Illustration: Benjamin Morse

Benjamin Morse

From Glasgow we are pleased  to introduce Benjamin Morse as a regular columnist.

Raised in the American Episcopal church, I never heard a word against gays from the pulpit or at coffee hour. The combination of congregations who hit a healthy balance between religion and liberalism – and of parents who nurtured me into loving God – has saved me from extended bouts of self-pity when I wished I was someone else. “Today you will be with me in Paradise” (Luke 23.43) is a truth I may never adequately explain. Yet here I am, still alive, my parents and only sibling long gone. A Lone Ranger, but never alone.
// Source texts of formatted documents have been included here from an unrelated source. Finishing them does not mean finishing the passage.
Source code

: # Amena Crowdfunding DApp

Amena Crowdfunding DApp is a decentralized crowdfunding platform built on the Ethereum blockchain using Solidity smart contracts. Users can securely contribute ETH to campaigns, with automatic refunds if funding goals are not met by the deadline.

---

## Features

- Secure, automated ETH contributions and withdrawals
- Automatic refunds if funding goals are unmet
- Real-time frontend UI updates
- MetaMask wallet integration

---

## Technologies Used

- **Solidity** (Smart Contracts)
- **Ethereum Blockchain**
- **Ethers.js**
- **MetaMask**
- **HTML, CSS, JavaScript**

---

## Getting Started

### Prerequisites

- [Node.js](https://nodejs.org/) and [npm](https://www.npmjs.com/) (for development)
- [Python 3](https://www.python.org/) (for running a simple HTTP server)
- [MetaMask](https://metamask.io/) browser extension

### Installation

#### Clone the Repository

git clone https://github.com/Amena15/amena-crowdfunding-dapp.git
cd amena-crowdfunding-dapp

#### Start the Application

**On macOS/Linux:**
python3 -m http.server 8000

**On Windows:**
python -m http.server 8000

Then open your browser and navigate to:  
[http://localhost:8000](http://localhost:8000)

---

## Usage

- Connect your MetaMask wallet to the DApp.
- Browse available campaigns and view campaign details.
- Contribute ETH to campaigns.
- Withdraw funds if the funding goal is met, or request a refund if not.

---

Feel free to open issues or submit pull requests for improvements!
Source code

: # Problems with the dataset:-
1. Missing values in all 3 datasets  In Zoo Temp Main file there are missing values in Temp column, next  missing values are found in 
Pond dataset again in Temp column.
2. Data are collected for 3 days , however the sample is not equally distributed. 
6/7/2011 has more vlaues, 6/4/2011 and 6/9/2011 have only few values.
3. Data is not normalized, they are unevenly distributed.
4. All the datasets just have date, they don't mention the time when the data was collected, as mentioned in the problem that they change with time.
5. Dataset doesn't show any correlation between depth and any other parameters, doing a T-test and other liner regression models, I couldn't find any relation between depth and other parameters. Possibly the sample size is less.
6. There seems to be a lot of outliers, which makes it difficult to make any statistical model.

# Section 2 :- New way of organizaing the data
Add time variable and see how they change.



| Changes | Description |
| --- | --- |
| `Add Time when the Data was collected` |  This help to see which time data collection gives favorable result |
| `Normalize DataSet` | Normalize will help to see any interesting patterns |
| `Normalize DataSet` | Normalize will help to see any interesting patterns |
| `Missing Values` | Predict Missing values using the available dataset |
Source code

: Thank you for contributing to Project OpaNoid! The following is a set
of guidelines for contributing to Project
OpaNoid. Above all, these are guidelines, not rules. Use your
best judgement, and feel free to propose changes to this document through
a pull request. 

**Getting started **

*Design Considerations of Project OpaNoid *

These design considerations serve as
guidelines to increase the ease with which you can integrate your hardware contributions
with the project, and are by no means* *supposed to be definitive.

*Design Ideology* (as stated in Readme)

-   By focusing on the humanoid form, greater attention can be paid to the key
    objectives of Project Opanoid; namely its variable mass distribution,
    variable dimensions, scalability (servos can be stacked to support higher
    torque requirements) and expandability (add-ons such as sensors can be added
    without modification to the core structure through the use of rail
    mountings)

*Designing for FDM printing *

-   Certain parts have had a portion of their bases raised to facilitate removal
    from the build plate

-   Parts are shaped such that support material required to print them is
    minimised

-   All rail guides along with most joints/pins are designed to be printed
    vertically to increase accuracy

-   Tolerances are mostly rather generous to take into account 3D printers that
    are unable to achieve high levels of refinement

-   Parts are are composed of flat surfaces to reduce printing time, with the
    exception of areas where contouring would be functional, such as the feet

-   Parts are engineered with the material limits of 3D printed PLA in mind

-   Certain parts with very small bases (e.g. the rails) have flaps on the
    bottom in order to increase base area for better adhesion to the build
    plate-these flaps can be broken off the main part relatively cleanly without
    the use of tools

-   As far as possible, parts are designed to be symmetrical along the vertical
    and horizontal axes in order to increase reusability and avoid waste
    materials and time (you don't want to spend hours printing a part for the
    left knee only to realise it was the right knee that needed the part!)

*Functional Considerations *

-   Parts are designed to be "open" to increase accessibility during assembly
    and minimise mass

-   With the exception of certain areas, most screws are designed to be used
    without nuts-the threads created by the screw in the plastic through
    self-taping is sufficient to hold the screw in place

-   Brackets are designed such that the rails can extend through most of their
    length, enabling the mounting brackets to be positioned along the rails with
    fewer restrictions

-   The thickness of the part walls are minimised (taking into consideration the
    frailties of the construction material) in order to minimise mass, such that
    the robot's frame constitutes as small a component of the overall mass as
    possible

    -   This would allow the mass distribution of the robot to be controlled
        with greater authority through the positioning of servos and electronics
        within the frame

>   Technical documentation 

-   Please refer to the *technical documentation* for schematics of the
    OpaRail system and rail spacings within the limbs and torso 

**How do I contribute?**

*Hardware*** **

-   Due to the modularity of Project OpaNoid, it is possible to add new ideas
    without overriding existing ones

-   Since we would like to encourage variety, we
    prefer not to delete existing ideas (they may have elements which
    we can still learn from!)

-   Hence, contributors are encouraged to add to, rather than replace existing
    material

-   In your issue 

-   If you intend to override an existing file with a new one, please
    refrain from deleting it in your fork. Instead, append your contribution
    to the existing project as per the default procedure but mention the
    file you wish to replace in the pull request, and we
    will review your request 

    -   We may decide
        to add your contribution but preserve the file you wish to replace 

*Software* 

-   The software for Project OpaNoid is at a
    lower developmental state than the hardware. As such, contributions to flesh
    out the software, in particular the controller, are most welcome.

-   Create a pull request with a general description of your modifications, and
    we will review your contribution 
It was in Scotland, where my partner and I moved so I could finish my PhD, that we married a year after the UK legalized civil partnerships. We didn’t ask the Scottish Episcopal church we sometimes attended if they would do the honours because they weren’t doing that yet. As it happened, the priest there offered to officiate when we booked the university chapel nearby. My former tutor, a lesbian who taught church history, preached the homily. That our celebration signalled the changing times mattered little to me. More important was that we crafted an order of service so devoted to the Spirit, even atheists came up to take Communion.

I began noticing how many churches flew Pride flags twice the size of their front doors. Nice of you, I thought, but wouldn’t “We are all God’s children” do the trick?
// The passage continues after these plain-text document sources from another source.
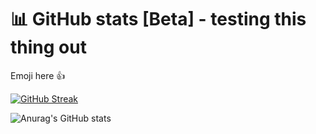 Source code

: # 📊 GitHub stats [Beta] - testing this thing out


Emoji here 👍

[![GitHub Streak](https://github-readme-streak-stats.herokuapp.com?user=nuriddinislamov&theme=merko&hide_border=true)](https://git.io/streak-stats)

![Anurag's GitHub stats](https://github-readme-stats.vercel.app/api/?username=nuriddinislamov&show_icons=true&title_color=fff&icon_color=79ff97&text_color=9f9f9f&bg_color=151515)
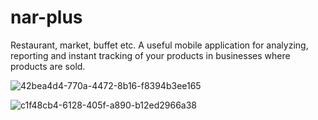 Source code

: # nar-plus
Restaurant, market, buffet etc. A useful mobile application for analyzing, reporting and instant tracking of your products in businesses where products are sold.

![42bea4d4-770a-4472-8b16-f8394b3ee165](https://user-images.githubusercontent.com/67559667/152294459-d7a21f84-823c-4255-a9d0-a1b24ccc6b04.png)

![c1f48cb4-6128-405f-a890-b12ed2966a38](https://user-images.githubusercontent.com/67559667/152294487-dd48a13a-adee-41d0-affe-7cbadbd391d7.png)
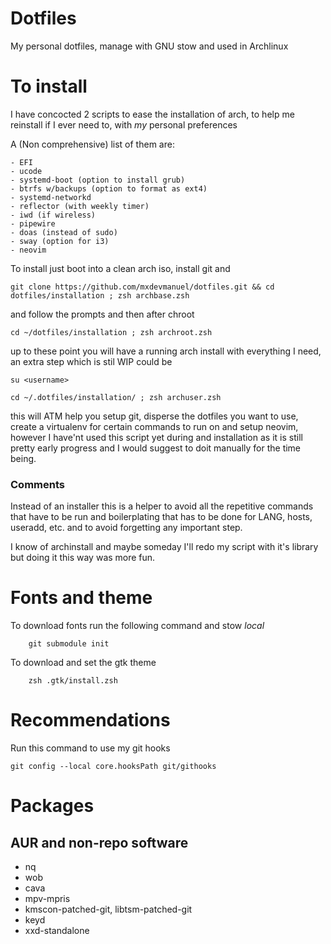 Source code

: 
# Dotfiles

My personal dotfiles, manage with GNU stow and used in Archlinux

# To install

I have concocted 2 scripts to ease the installation of arch, to help me reinstall if I ever need to, with _my_ personal preferences

A (Non comprehensive) list of them are:

	- EFI
	- ucode
	- systemd-boot (option to install grub)
	- btrfs w/backups (option to format as ext4)
	- systemd-networkd
	- reflector (with weekly timer)
	- iwd (if wireless)
	- pipewire
	- doas (instead of sudo)
	- sway (option for i3)
	- neovim

To install just boot into a clean arch iso, install git and
	
	git clone https://github.com/mxdevmanuel/dotfiles.git && cd dotfiles/installation ; zsh archbase.zsh

and follow the prompts and then after chroot 

	cd ~/dotfiles/installation ; zsh archroot.zsh

up to these point you will have a running arch install with everything I need, an extra step which is stil WIP could be

	su <username>

	cd ~/.dotfiles/installation/ ; zsh archuser.zsh

this will ATM help you setup git, disperse the dotfiles you want to use, create a virtualenv for certain commands to run on and setup neovim, however I have'nt used this script yet during and installation as it is still pretty early progress and I would suggest to doit manually for the time being.


### Comments

Instead of an installer this is a helper to avoid all the repetitive commands that have to be run and boilerplating that has to be done for LANG, hosts, useradd, etc. and to avoid forgetting any important step.

I know of archinstall and maybe someday I'll redo my script with it's library but doing it this way was more fun.

# Fonts and theme

To download fonts run the following command and stow _local_
        
        git submodule init

To download and set the gtk theme

        zsh .gtk/install.zsh

# Recommendations

Run this command to use my git hooks

	git config --local core.hooksPath git/githooks

# Packages

## AUR and  non-repo software
- nq
- wob
- cava
- mpv-mpris
- kmscon-patched-git, libtsm-patched-git
- keyd
- xxd-standalone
After we separated seven years later, I began going to church more regularly, both in Scotland and in New York. I grappled with God over the first heartbreak that followed, and my impossible sermon standards kept me shifting in my pew. But my love for my tradition and need to check in with the ineffable mystery kept me coming back.

I also refused to give up when Episcopal church schools wouldn’t order the children’s New Testament I wrote and illustrated. Some of them hosted drag shows in their sanctuaries, but they could not have Bible stories on their library shelves since they “only teach religion to the older kids.”
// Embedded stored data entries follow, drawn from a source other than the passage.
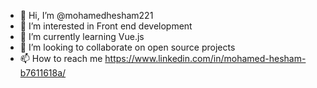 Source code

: - 👋 Hi, I’m @mohamedhesham221
- 👀 I’m interested in Front end development
- 🌱 I’m currently learning Vue.js
- 💞️ I’m looking to collaborate on open source projects
- 📫 How to reach me https://www.linkedin.com/in/mohamed-hesham-b7611618a/

<!---
mohamedhesham221/mohamedhesham221 is a ✨ special ✨ repository because its `README.md` (this file) appears on your GitHub profile.
You can click the Preview link to take a look at your changes.
--->
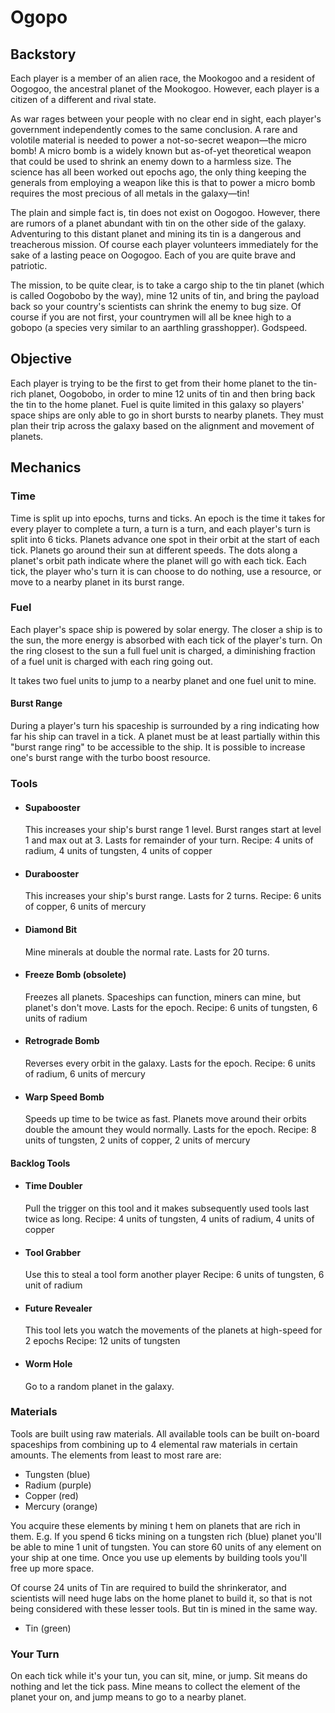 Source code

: # Ogopo

## Backstory
Each player is a member of an alien race, the Mookogoo and a resident of Oogogoo, the ancestral planet of the Mookogoo. However, each player is a citizen of a different and rival state.

As war rages between your people with no clear end in sight, each player's government independently comes to the same conclusion. A rare and volotile material is needed to power a not-so-secret weapon&mdash;the micro bomb! A micro bomb is a widely known but as-of-yet theoretical weapon that could be used to shrink an enemy down to a harmless size. The science has all been worked out epochs ago, the only thing keeping the generals from employing a weapon like this is that to power a micro bomb requires the most precious of all metals in the galaxy&mdash;tin!

The plain and simple fact is, tin does not exist on Oogogoo. However, there are rumors of a planet abundant with tin on the other side of the galaxy. Adventuring to this distant planet and mining its tin is a dangerous and treacherous mission. Of course each player volunteers immediately for the sake of a lasting peace on Oogogoo. Each of you are quite brave and patriotic.

The mission, to be quite clear, is to take a cargo ship to the tin planet (which is called Oogobobo by the way), mine 12 units of tin, and bring the payload back so your country's scientists can shrink the enemy to bug size. Of course if you are not first, your countrymen will all be knee high to a gobopo (a species very similar to an aarthling grasshopper). Godspeed.

## Objective
Each player is trying to be the first to get from their home planet to the tin-rich planet, Oogobobo, in order to mine 12 units of tin and then bring back the tin to the home planet. Fuel is quite limited in this galaxy so players' space ships are only able to go in short bursts to nearby planets. They must plan their trip across the galaxy based on the alignment and movement of planets.

## Mechanics

### Time
Time is split up into epochs, turns and ticks. An epoch is the time it takes for every player to complete a turn, a turn is a turn, and each player's turn is split into 6 ticks. Planets advance one spot in their orbit at the start of each tick. Planets go around their sun at different speeds. The dots along a planet's orbit path indicate where the planet will go with each tick. Each tick, the player who's turn it is can choose to do nothing, use a resource, or move to a nearby planet in its burst range.

### Fuel
Each player's space ship is powered by solar energy. The closer a ship is to the sun, the more energy is absorbed with each tick of the player's turn. On the ring closest to the sun a full fuel unit is charged, a diminishing fraction of a fuel unit is charged with each ring going out.

It takes two fuel units to jump to a nearby planet and one fuel unit to mine.

#### Burst Range
During a player's turn his spaceship is surrounded by a ring indicating how far his ship can travel in a tick. A planet must be at least partially within this "burst range ring" to be accessible to the ship. It is possible to increase one's burst range with the turbo boost resource.

### Tools

- #### Supabooster
	This increases your ship's burst range 1 level. Burst ranges start at level 1 and max out at 3. Lasts for remainder of your turn.
	Recipe: 4 units of radium, 4 units of tungsten, 4 units of copper

- #### Durabooster
	This increases your ship's burst range. Lasts for 2 turns.
	Recipe: 6 units of copper, 6 units of mercury

- #### Diamond Bit
	Mine minerals at double the normal rate. Lasts for 20 turns.

- #### Freeze Bomb (obsolete)
	Freezes all planets. Spaceships can function, miners can mine, but planet's don't move. Lasts for the epoch.
	Recipe: 6 units of tungsten, 6 units of radium

- #### Retrograde Bomb
	Reverses every orbit in the galaxy. Lasts for the epoch.
	Recipe: 6 units of radium, 6 units of mercury

- #### Warp Speed Bomb
	Speeds up time to be twice as fast. Planets move around their orbits double the amount they would normally. Lasts for the epoch.
	Recipe: 8 units of tungsten, 2 units of copper, 2 units of mercury


#### Backlog Tools

- #### Time Doubler
	Pull the trigger on this tool and it makes subsequently used tools last twice as long.
	Recipe: 4 units of tungsten, 4 units of radium, 4 units of copper

-	#### Tool Grabber
	Use this to steal a tool form another player
	Recipe: 6 units of tungsten, 6 unit of radium

- #### Future Revealer
	This tool lets you watch the movements of the planets at high-speed for 2 epochs
	Recipe: 12 units of tungsten

- #### Worm Hole
	Go to a random planet in the galaxy.

### Materials
Tools are built using raw materials. All available tools can be built on-board spaceships from combining up to 4 elemental raw materials in certain amounts. The elements from least to most rare are:

- Tungsten (blue)
- Radium (purple)
- Copper (red)
- Mercury (orange)

You acquire these elements by mining t	hem on planets that are rich in them. E.g. If you spend 6 ticks mining on a tungsten rich (blue) planet you'll be able to mine 1 unit of tungsten. You can store 60 units of any element on your ship at one time. Once you use up elements by building tools you'll free up more space.

Of course 24 units of Tin are required to build the shrinkerator, and scientists will need huge labs on the home planet to build it, so that is not being considered with these lesser tools. But tin is mined in the same way.

- Tin (green)

### Your Turn
On each tick while it's your tun, you can sit, mine, or jump. Sit means do nothing and let the tick pass. Mine means to collect the element of the planet your on, and jump means to go to a nearby planet.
Following Christ requires a willingness to accept that the powers-that-be might determine you’re on the wrong side of history. It would be easier to jump on the marginalised bandwagon by identifying as “queer”…

During this time I began noticing how many churches flew Pride flags twice the size of their front doors. Nice of you, I thought, but wouldn’t “We are all God’s children” do the trick? In the name of inclusion, the imposing rainbow inadvertently re-erected the group divisions Paul encouraged the Galatians to dispense with (Gal. 3.28). Nevertheless, I didn’t want to treat church like a consumer experience. I kept going.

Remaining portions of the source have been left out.